Немедленно по назначении его я подробно посвятил его в историю Азефа и в детали деятельности обнаруженной мною в январе 1906 г. по поручению гр. Витте типографии департамента полиции, устроенной для печатания погромных листков.

Столыпин к моим сообщениям отнесся, мне показалось, с искренним негодованием, — к провокаторской роли Азефа, а так же к погромной политике департамента полиции, — высказав полную решимость покончить как с тем, так и с другим.

Через несколько дней я уехал заграницу, где прочел отчет о заседании Госуд. Думы, в котором Столыпин давал объяснения по запросу о деятельности вышеупомянутой типографии. Объяснения эти так извращали факты, были так далеки от известных Столыпину с моих слов данных, что давали основание предположить о том, что Столыпин или сознательно лгал перед Думой, или был введен в заблуждение своими подчиненными.
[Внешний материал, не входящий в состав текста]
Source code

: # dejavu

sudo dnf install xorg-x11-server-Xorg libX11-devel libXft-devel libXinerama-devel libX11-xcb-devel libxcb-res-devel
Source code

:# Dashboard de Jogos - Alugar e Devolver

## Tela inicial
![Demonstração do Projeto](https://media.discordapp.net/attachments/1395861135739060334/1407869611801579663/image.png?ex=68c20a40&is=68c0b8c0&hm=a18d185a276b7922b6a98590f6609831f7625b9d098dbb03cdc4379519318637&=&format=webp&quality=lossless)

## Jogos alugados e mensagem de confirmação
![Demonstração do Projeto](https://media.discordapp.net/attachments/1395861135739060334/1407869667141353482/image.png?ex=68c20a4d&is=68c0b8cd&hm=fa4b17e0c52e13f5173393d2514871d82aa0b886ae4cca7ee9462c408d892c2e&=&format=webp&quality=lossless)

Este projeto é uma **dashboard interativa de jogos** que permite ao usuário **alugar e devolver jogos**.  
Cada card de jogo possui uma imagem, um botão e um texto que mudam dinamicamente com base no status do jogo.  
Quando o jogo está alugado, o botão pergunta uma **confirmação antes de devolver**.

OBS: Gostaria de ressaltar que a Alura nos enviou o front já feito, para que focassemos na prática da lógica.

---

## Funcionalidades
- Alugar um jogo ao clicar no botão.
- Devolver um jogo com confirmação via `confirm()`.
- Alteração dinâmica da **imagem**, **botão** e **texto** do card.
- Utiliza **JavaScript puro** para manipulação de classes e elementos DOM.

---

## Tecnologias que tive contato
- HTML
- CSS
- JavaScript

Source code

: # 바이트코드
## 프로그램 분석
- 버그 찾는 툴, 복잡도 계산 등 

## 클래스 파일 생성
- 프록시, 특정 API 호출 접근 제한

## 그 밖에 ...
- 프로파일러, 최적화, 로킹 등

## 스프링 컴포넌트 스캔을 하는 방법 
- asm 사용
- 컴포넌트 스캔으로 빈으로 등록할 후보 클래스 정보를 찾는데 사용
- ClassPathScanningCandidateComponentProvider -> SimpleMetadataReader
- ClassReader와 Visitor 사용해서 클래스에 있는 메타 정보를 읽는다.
У меня не было прямых данных подозревать его в первом, и потому я написал ему официальное письмо, в котором, предупреждая его об обмане, привел все сообщенные ему мною ранее на словах сведения о погромной деятельности Департамента Полиции в 1906 г. Объяснения, которые произошли между Столыпиным и мною по моему возвращению из-за границы, по поводу моего письма, уже не оставили места сомнениям в том, что Столыпин сознательно искажал истину в своих заявлениях перед Думою. Наши отношения после этого объяснения почти порвались. Вскоре мы разошлись окончательно.